Unlike sports or driving, or any other activity that relies on brain muscle connection and muscle memory, ttrpgs are entirely mental construct. Things work different by just you saying they work different. That means it's easier to port new ideas across systems. TRPG mechanics are abstract models- rules, probabilities, and narrative permissions, that are fully understood through explanation and reasoning. Since play is mediated by language and adjudication rather than embodied skill or muscle memory, a mechanic’s function can be grasped conceptually without firsthand experience. Once you understand what an idea is meant to do and what behavior it encourages, you can adapt it to D&D without ever engaging with the original system in play.
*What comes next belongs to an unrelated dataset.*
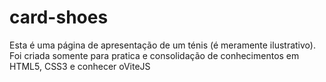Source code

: # card-shoes
Esta é uma página de apresentação de um ténis (é meramente ilustrativo). Foi criada somente para pratica e consolidação de conhecimentos em HTML5, CSS3 e conhecer oViteJS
And that's beauty of it. You can watch people on Yt who played other games, distilled best parts, and present them like concepts and ideas.

Play other games if playing other games is fun for you. But, if you have limited play time, ttrpgs in general aren't your hobby ( like good chunk of casual D&D players aren't into broader hobby), or you can't find enough people to try something new, well, play what you like and have fun with, you still can learn and take different stuff from different games trough other channels.
 

No. Not at all. To park a semi takes different skills and involves spaces of radically different sizes. There's nothing there that would help me park a car. My extensive experience parking my cars, though, that helps a ton.
I thing @Maxperson here has perfectly encapsulated exactly my point.

He has, with zero experience or training, decided that learning to drive a large vehicle will in no way improve his skills at driving a car. It is not possible that learning to drive a large vehicle will improve his driving. Now, he believes this despite being directly told by people with experience and training driving large vehicles that learning to drive large vehicles will improve his driving. But, because he has zero experience or knowledge, there is absolutely no argument that can be made that will change his belief.

And you see this in gaming all the time. People who absolutely reject concepts or methods despite having no direct experience and not even really understanding what the concept or method is or how it works. Completely rejecting things and essentially denying that other people's direct experience could possibly be valid.

And folks want to claim that you can be a really good DM this way? Look, I'll be the first to admit I'm not a good DM. Not even a little. I muddle along and people seem to be having a good time, but, great DM? Nope. Not me. I've been fortunate enough to play with some really great DM's over the years and I'm not them. But I want to be a really good DM. So, the idea that I'm going to deliberately ignore methods and concepts that might make me run a better game just because it happens to not come from a D&D book? Not likely. I'll take all the help I can get thanks.